Provided data
- Opening Delimiter -
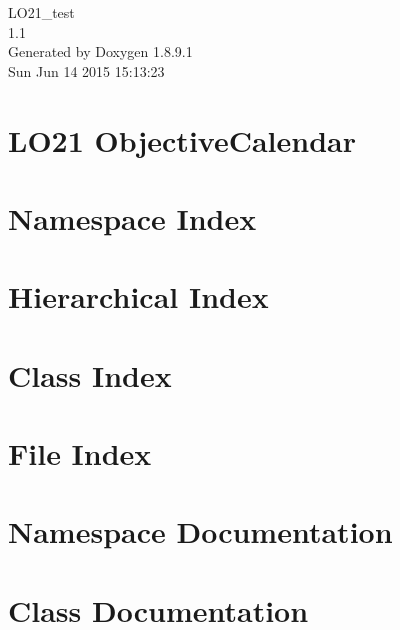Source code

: \documentclass[twoside]{book}
\newcommand{\+}{\discretionary{\mbox{\scriptsize$\hookleftarrow$}}{}{}}
\newcommand{\clearemptydoublepage}{%
  \newpage{\pagestyle{empty}\cleardoublepage}%
}
\begin{document}
\hypersetup{pageanchor=false,
             bookmarks=true,
             bookmarksnumbered=true,
             pdfencoding=unicode
            }
\begin{titlepage}
\vspace*{7cm}
\begin{center}%
{\Large L\+O21\+\_\+test \\[1ex]\large 1.\+1 }\\
\vspace*{1cm}
{\large Generated by Doxygen 1.8.9.1}\\
\vspace*{0.5cm}
{\small Sun Jun 14 2015 15:13:23}\\
\end{center}
\end{titlepage}
\clearemptydoublepage
\tableofcontents
\clearemptydoublepage
{}
\hypersetup{pageanchor=true}

\chapter{L\+O21 Objective\+Calendar}
\label{md__r_e_a_d_m_e}
\hypertarget{md__r_e_a_d_m_e}{}

\chapter{Namespace Index}

\chapter{Hierarchical Index}

\chapter{Class Index}

\chapter{File Index}

\chapter{Namespace Documentation}


\chapter{Class Documentation}


















\end{document}
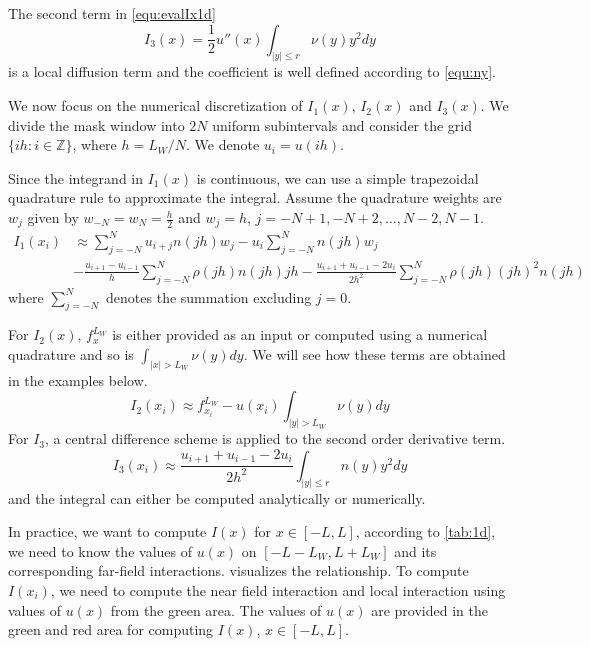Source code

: \documentclass[3p,,preprint,12pt]{elsarticle}
\theoremstyle{definition}
\begin{document}
The second term in \cref{equ:evalIx1d} 
\begin{equation}
	I_3(x) = \frac{1}{2}u''(x)\int_{|y|\leq r}\nu(y)y^2 dy
\end{equation}
is a local diffusion term and the coefficient is well defined according to \cref{equ:ny}.

We now focus on the numerical discretization of $I_1(x)$, $I_2(x)$ and $I_3(x)$. We divide the mask window into $2N$ uniform subintervals and consider the grid $\{ih:i\in\mathbb{Z} \}$, where $h = L_W/N$. We denote $u_i = u(ih)$.

Since the integrand in $I_1(x)$ is continuous, we can use a simple trapezoidal quadrature rule to approximate the integral. Assume the quadrature weights are $w_j$ given by $w_{-N}=w_N = \frac{h}{2}$ and $w_j=h$, $j=-N+1, -N+2, \ldots, N-2, N-1$.
\begin{equation}\label{equ:I1approx}
  \begin{aligned}
	I_1(x_i) &\approx \sum\limits_{j =  - N}^N {{u_{i + j}}n(jh){w_j}}  - {u_i}\sum\limits_{j =  - N}^N {n(jh){w_j}} \\
	& - \frac{{{u_{i + 1}} - {u_{i - 1}}}}{h}\sum\limits_{j =  - N}^N {\rho (jh)n(jh)jh}  - \frac{{{u_{i + 1}} + {u_{i - 1}} - 2{u_i}}}{{2{h^2}}}\sum\limits_{j =  - N}^N {\rho (jh){{(jh)}^2}n(jh)} 
\end{aligned}
\end{equation}
where $\sum\limits_{j =  - N}^N$ denotes the summation excluding $j=0$. 

For $I_2(x)$, $f_x^{L_W}$ is either provided as an input or computed using a numerical quadrature and so is $\int_{|x|>L_W} \nu(y)dy$. We will see how these terms are obtained in the examples below. 
\begin{equation}\label{equ:I2approx}
	I_2(x_i)\approx f_{x_i}^{L_W} - u(x_i)\int_{|y|> L_W}\nu(y)dy
\end{equation}
For $I_3$, a central difference scheme is applied to the second order derivative term. 
\begin{equation}\label{equ:I3approx}
	I_3(x_i)\approx \frac{{{u_{i + 1}} + {u_{i - 1}} - 2{u_i}}}{{2{h^2}}}\int_{|y| \leqslant r} n (y){y^2}dy
\end{equation}
and the integral can either be computed analytically or numerically. 


In practice, we want to compute $I(x)$ for $x\in [-L,L]$, according to \cref{tab:1d}, we need to know the values of $u(x)$ on $[-L-L_W,L+L_W]$ and its corresponding far-field interactions.  visualizes the relationship. To compute $I(x_i)$, we need to compute the near field interaction and local interaction using values of $u(x)$ from the green area. The values of $u(x)$ are provided in the green and red area for computing $I(x)$, $x\in [-L, L]$.
\end{document}
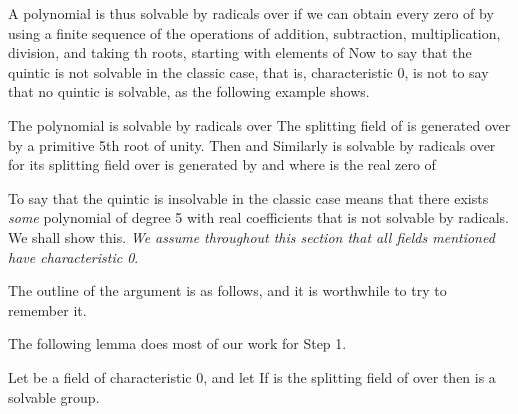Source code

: \documentclass[11pt,oneside]{article}
\begin{document}
\begin{BookBody}
A polynomial  is thus solvable by radicals over  if we can obtain every zero of  by using a finite sequence of the operations of addition, subtraction, multiplication, division, and taking th roots, starting with elements of  Now to say that the quintic is not solvable in the classic case, that is, characteristic 0, is not to say that no quintic is solvable, as the following example shows.

 The polynomial  is solvable by radicals over  The splitting field  of  is generated over  by a primitive 5th root \BookInline{\zeta } of unity. Then  and  Similarly is solvable by radicals over  for its splitting field over  is generated by  and \BookInline{\zeta,\allowbreak } where  is the real zero of \BookEnd{\blacktriangle}

To say that the quintic is insolvable in the classic case means that there exists\textit{ some} polynomial of degree 5 with real coefficients that is not solvable by radicals. We shall show this.\textit{ We assume throughout this section that all fields mentioned have character}\textit{istic 0}.

The outline of the argument is as follows, and it is worthwhile to try to remember it.



\noindent The following lemma does most of our work for Step 1.

 Let  be a field of characteristic 0, and let  If  is the splitting field of  over  then  is a solvable group.

\end{BookBody}
\end{document}
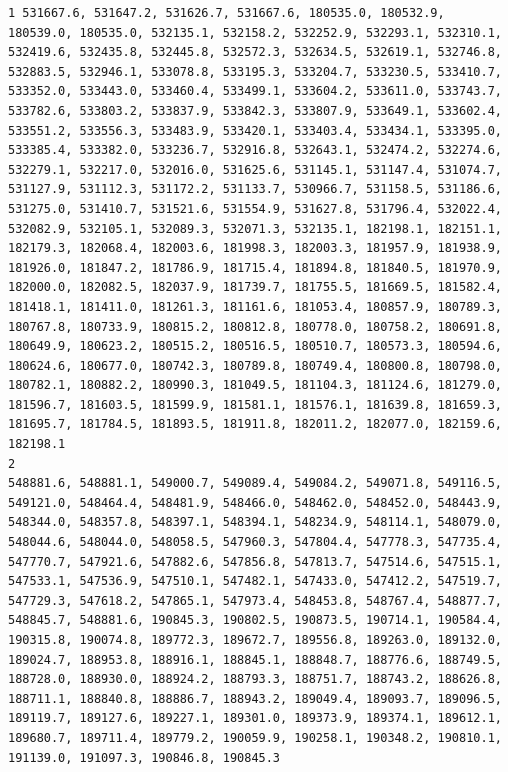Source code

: \documentclass[
  letterpaper,
]{scrbook}
\begin{document}
\begin{verbatim}
1 531667.6, 531647.2, 531626.7, 531667.6, 180535.0, 180532.9, 180539.0, 180535.0, 532135.1, 532158.2, 532252.9, 532293.1, 532310.1, 532419.6, 532435.8, 532445.8, 532572.3, 532634.5, 532619.1, 532746.8, 532883.5, 532946.1, 533078.8, 533195.3, 533204.7, 533230.5, 533410.7, 533352.0, 533443.0, 533460.4, 533499.1, 533604.2, 533611.0, 533743.7, 533782.6, 533803.2, 533837.9, 533842.3, 533807.9, 533649.1, 533602.4, 533551.2, 533556.3, 533483.9, 533420.1, 533403.4, 533434.1, 533395.0, 533385.4, 533382.0, 533236.7, 532916.8, 532643.1, 532474.2, 532274.6, 532279.1, 532217.0, 532016.0, 531625.6, 531145.1, 531147.4, 531074.7, 531127.9, 531112.3, 531172.2, 531133.7, 530966.7, 531158.5, 531186.6, 531275.0, 531410.7, 531521.6, 531554.9, 531627.8, 531796.4, 532022.4, 532082.9, 532105.1, 532089.3, 532071.3, 532135.1, 182198.1, 182151.1, 182179.3, 182068.4, 182003.6, 181998.3, 182003.3, 181957.9, 181938.9, 181926.0, 181847.2, 181786.9, 181715.4, 181894.8, 181840.5, 181970.9, 182000.0, 182082.5, 182037.9, 181739.7, 181755.5, 181669.5, 181582.4, 181418.1, 181411.0, 181261.3, 181161.6, 181053.4, 180857.9, 180789.3, 180767.8, 180733.9, 180815.2, 180812.8, 180778.0, 180758.2, 180691.8, 180649.9, 180623.2, 180515.2, 180516.5, 180510.7, 180573.3, 180594.6, 180624.6, 180677.0, 180742.3, 180789.8, 180749.4, 180800.8, 180798.0, 180782.1, 180882.2, 180990.3, 181049.5, 181104.3, 181124.6, 181279.0, 181596.7, 181603.5, 181599.9, 181581.1, 181576.1, 181639.8, 181659.3, 181695.7, 181784.5, 181893.5, 181911.8, 182011.2, 182077.0, 182159.6, 182198.1
2                                                                                                                                                                                                                                                                                                                                                                                                                                                                                                                                         548881.6, 548881.1, 549000.7, 549089.4, 549084.2, 549071.8, 549116.5, 549121.0, 548464.4, 548481.9, 548466.0, 548462.0, 548452.0, 548443.9, 548344.0, 548357.8, 548397.1, 548394.1, 548234.9, 548114.1, 548079.0, 548044.6, 548044.0, 548058.5, 547960.3, 547804.4, 547778.3, 547735.4, 547770.7, 547921.6, 547882.6, 547856.8, 547813.7, 547514.6, 547515.1, 547533.1, 547536.9, 547510.1, 547482.1, 547433.0, 547412.2, 547519.7, 547729.3, 547618.2, 547865.1, 547973.4, 548453.8, 548767.4, 548877.7, 548845.7, 548881.6, 190845.3, 190802.5, 190873.5, 190714.1, 190584.4, 190315.8, 190074.8, 189772.3, 189672.7, 189556.8, 189263.0, 189132.0, 189024.7, 188953.8, 188916.1, 188845.1, 188848.7, 188776.6, 188749.5, 188728.0, 188930.0, 188924.2, 188793.3, 188751.7, 188743.2, 188626.8, 188711.1, 188840.8, 188886.7, 188943.2, 189049.4, 189093.7, 189096.5, 189119.7, 189127.6, 189227.1, 189301.0, 189373.9, 189374.1, 189612.1, 189680.7, 189711.4, 189779.2, 190059.9, 190258.1, 190348.2, 190810.1, 191139.0, 191097.3, 190846.8, 190845.3

\end{verbatim}
\end{document}
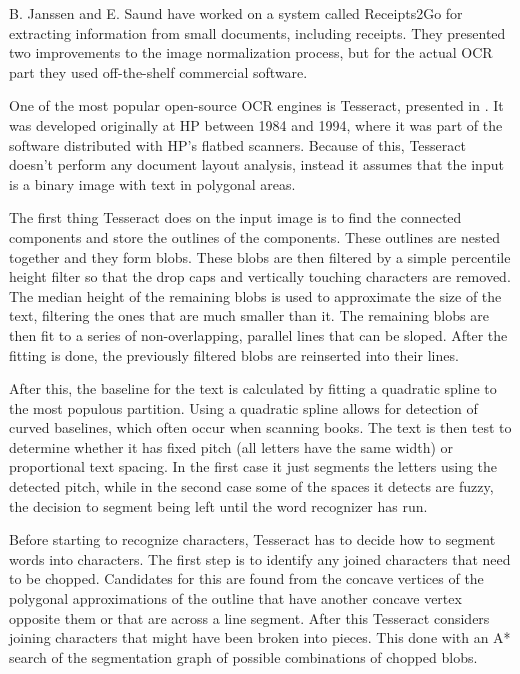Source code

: B. Janssen and E. Saund have worked on a system called Receipts2Go\cite{janssen2012receipts2go} for extracting information from small documents, including receipts. They presented two improvements to the image normalization process, but for the actual OCR part they used off-the-shelf commercial software. 

One of the most popular open-source OCR engines is Tesseract, presented in \cite{smith2007overview}. It was developed originally at HP between 1984 and 1994, where it was part of the software distributed with HP's flatbed scanners. Because of this, Tesseract doesn't perform any document layout analysis, instead it assumes that the input is a binary image with text in polygonal areas. 

The first thing Tesseract does on the input image is to find the connected components and store the outlines of the components. These outlines are nested together and they form blobs. These blobs are then filtered by a simple percentile height filter so that the drop caps and vertically touching characters are removed. The median height of the remaining blobs is used to approximate the size of the text, filtering the ones that are much smaller than it. The remaining blobs are then fit to a series of non-overlapping, parallel lines that can be sloped. After the fitting is done, the previously filtered blobs are reinserted into their lines. 

After this, the baseline for the text is calculated by fitting a quadratic spline to the most populous partition. Using a quadratic spline allows for detection of curved baselines, which often occur when scanning books. The text is then test to determine whether it has fixed pitch (all letters have the same width) or proportional text spacing. In the first case it just segments the letters using the detected pitch, while in the second case some of the spaces it detects are fuzzy, the decision to segment being left until the word recognizer has run. 

Before starting to recognize characters, Tesseract has to decide how to segment words into characters. The first step is to identify any joined characters that need to be chopped. Candidates for this are found from the concave vertices of the polygonal approximations of the outline that have another concave vertex opposite them or that are across a line segment. After this Tesseract considers joining characters that might have been broken into pieces. This done with an A* search of the segmentation graph of possible combinations of chopped blobs. 

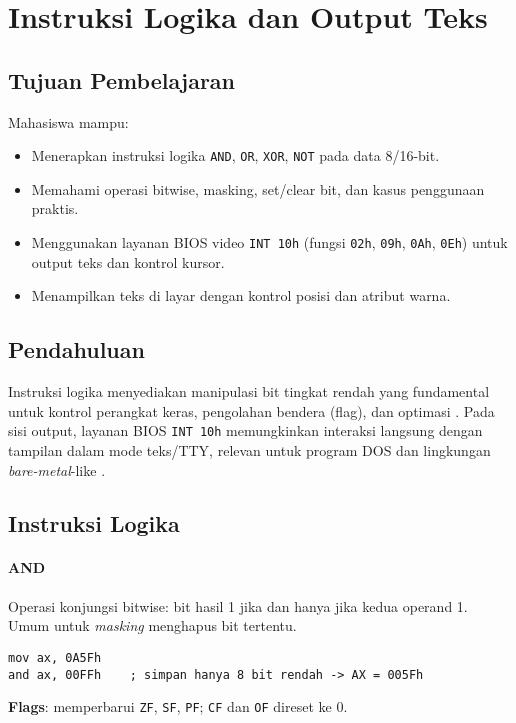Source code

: \chapter{Instruksi Logika dan Output Teks}

\section{Tujuan Pembelajaran}
Mahasiswa mampu:
\begin{itemize}
    \item Menerapkan instruksi logika \texttt{AND}, \texttt{OR}, \texttt{XOR}, \texttt{NOT} pada data 8/16-bit.
    \item Memahami operasi bitwise, masking, set/clear bit, dan kasus penggunaan praktis.
    \item Menggunakan layanan BIOS video \texttt{INT 10h} (fungsi \texttt{02h}, \texttt{09h}, \texttt{0Ah}, \texttt{0Eh}) untuk output teks dan kontrol kursor.
    \item Menampilkan teks di layar dengan kontrol posisi dan atribut warna.
\end{itemize}

\section{Pendahuluan}
Instruksi logika menyediakan manipulasi bit tingkat rendah yang fundamental untuk kontrol perangkat keras, pengolahan bendera (flag), dan optimasi \cite{hyde2010art}. Pada sisi output, layanan BIOS \texttt{INT 10h} memungkinkan interaksi langsung dengan tampilan dalam mode teks/TTY, relevan untuk program DOS dan lingkungan \textit{bare-metal}-like \cite{susanto1995belajar}.

\section{Instruksi Logika}
\subsubsection{AND}
Operasi konjungsi bitwise: bit hasil 1 jika dan hanya jika kedua operand 1. Umum untuk \textit{masking} menghapus bit tertentu.
\begin{verbatim}
mov ax, 0A5Fh
and ax, 00FFh    ; simpan hanya 8 bit rendah -> AX = 005Fh
\end{verbatim}
\textbf{Flags}: memperbarui \texttt{ZF}, \texttt{SF}, \texttt{PF}; \texttt{CF} dan \texttt{OF} direset ke 0.

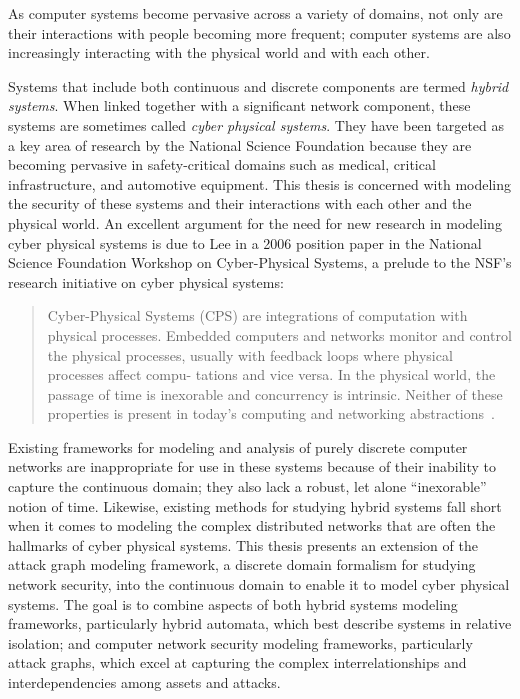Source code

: As computer systems become pervasive across a variety of domains, not only are their interactions
with people becoming more frequent; computer systems are also increasingly interacting with the 
physical world and with each other.

Systems that include both continuous and discrete components are termed \emph{hybrid systems}.
When linked together with a significant network component, these systems are sometimes called
\emph{cyber physical systems}. They have been targeted as a key area of research by the National
Science Foundation because they
are becoming pervasive in safety-critical domains such as medical, critical infrastructure, and
automotive equipment. This thesis is concerned with modeling the security of these systems and
their interactions with each other and the physical world.
An excellent argument for the need for new research in modeling cyber physical systems
is due to Lee in a 2006 position paper in the National Science Foundation Workshop on Cyber-Physical Systems,
a prelude to the NSF's research initiative on cyber physical systems:
\begin{quote}
Cyber-Physical Systems (CPS) are integrations of computation with physical
processes. Embedded computers and networks monitor and control the physical
processes, usually with feedback loops where physical processes affect compu-
tations and vice versa. In the physical world, the passage of time is inexorable
and concurrency is intrinsic. Neither of these properties is present in today's
computing and networking abstractions~\cite{lee2006cyber}.
\end{quote}

Existing frameworks for modeling and analysis of purely discrete computer networks are inappropriate for use in
these systems because of their inability to capture the continuous domain; they
also lack a robust, let alone ``inexorable'' notion of time. Likewise, existing
methods for studying hybrid systems fall short when it comes to modeling the complex distributed
networks that are often the hallmarks of cyber physical systems.
This thesis presents an extension of the attack graph modeling framework, 
a discrete domain formalism for studying network security, into the 
continuous domain to enable it to model cyber
physical systems. The goal is to combine aspects of both hybrid systems
modeling frameworks, particularly hybrid automata, which best describe systems in 
relative isolation; and computer network security modeling frameworks, particularly attack graphs,
which excel at capturing the complex interrelationships and interdependencies among assets and
attacks.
- Closing Delimiter -
Select and copy every line of the material that holds the string "components".

Result
The first thing Tesseract does on the input image is to find the connected components and store the outlines of the components. These outlines are nested together and they form blobs. These blobs are then filtered by a simple percentile height filter so that the drop caps and vertically touching characters are removed. The median height of the remaining blobs is used to approximate the size of the text, filtering the ones that are much smaller than it. The remaining blobs are then fit to a series of non-overlapping, parallel lines that can be sloped. After the fitting is done, the previously filtered blobs are reinserted into their lines. 
Systems that include both continuous and discrete components are termed \emph{hybrid systems}.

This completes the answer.